Dann huschten die Bilder mit unglaublicher Geschwindigkeit vorbei. Der Sänger ging mit den Fäusten auf die beiden Kellner los.
»Ja, Ruslan ist für das Mädchen eingetreten, das heißt, er hat sich benommen wie ein echter Gentleman«, erläuterte Artjom, »und noch könnte man alles friedlich regeln, noch könnte man sich miteinander verständigen.«
Na, den Eindruck habe ich nicht, dachte Borodin, während er die Schlägerei betrachtete, dafür sind die viel zu betrunken.

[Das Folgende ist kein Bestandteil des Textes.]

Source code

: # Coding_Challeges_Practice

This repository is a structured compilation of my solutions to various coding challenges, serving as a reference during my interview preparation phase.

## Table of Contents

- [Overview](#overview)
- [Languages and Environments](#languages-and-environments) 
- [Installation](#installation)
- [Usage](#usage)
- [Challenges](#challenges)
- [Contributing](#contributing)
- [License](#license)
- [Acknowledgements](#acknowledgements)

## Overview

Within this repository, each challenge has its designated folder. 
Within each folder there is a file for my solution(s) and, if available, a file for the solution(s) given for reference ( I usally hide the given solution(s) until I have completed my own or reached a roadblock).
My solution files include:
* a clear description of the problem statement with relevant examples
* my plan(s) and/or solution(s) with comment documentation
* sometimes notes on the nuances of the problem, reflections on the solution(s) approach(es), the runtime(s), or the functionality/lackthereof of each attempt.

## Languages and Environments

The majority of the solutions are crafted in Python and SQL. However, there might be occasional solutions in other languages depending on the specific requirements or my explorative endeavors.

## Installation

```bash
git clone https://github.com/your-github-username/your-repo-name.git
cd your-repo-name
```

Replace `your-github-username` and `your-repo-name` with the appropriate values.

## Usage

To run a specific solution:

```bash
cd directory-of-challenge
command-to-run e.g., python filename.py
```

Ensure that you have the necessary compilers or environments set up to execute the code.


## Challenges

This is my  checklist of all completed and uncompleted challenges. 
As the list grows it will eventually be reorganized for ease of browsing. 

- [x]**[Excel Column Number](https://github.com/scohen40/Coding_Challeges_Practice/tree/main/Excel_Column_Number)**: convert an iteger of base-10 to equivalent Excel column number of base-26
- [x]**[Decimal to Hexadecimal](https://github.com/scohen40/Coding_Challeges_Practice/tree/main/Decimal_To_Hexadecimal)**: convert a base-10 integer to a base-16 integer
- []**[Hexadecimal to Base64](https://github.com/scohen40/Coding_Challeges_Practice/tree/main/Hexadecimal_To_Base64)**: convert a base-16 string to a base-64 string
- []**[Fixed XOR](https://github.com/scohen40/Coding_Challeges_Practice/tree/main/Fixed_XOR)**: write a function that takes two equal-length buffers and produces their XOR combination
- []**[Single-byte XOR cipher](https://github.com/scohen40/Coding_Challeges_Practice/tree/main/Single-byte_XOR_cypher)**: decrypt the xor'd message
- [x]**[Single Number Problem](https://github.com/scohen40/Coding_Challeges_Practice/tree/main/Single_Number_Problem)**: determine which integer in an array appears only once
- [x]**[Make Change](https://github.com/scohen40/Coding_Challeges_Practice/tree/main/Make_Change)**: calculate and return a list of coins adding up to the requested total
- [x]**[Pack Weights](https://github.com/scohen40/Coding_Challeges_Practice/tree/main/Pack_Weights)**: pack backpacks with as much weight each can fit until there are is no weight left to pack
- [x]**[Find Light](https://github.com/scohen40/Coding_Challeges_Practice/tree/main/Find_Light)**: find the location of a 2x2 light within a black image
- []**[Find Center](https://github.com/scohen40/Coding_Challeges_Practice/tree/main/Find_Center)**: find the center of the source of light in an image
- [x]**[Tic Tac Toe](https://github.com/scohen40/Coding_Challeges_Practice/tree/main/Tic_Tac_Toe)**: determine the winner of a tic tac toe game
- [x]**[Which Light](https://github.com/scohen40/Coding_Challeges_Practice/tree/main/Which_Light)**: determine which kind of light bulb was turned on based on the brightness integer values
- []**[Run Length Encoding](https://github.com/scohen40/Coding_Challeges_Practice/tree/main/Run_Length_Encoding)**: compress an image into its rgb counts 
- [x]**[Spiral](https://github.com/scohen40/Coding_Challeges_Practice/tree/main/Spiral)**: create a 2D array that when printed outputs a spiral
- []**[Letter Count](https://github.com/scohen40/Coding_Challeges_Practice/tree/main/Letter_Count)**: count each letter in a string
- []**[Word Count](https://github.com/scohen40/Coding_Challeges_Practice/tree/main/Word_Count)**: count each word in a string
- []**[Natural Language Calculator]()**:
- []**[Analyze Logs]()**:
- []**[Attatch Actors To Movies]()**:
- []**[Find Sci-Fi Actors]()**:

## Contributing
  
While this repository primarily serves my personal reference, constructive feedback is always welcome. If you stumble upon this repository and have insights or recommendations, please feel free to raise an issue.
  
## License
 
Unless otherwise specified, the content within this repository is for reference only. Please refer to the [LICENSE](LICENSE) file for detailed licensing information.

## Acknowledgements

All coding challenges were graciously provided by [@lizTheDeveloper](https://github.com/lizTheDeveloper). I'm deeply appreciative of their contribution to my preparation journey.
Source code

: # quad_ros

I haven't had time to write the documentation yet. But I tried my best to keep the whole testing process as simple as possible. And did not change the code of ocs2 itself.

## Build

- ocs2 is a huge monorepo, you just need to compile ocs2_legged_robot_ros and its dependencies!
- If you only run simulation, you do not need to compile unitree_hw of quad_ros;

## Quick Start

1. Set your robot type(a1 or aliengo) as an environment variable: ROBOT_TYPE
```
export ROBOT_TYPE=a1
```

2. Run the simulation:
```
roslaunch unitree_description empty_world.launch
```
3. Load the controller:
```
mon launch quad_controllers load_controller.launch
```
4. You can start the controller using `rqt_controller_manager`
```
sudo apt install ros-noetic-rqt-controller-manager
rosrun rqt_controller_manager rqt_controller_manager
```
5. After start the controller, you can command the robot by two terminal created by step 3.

»Aber jetzt ist es zu spät«, teilte Butejko mit.
Im Bild erschienen mehrere Milizionäre. Ruhig und professionell bemühten sie sich, die Ordnung wiederherzustellen.Die wacklige Kamera fing für einen Moment das breite, mürrische Gesicht eines der Ordnungshüter ein. Wieder blieb das Bild stehen.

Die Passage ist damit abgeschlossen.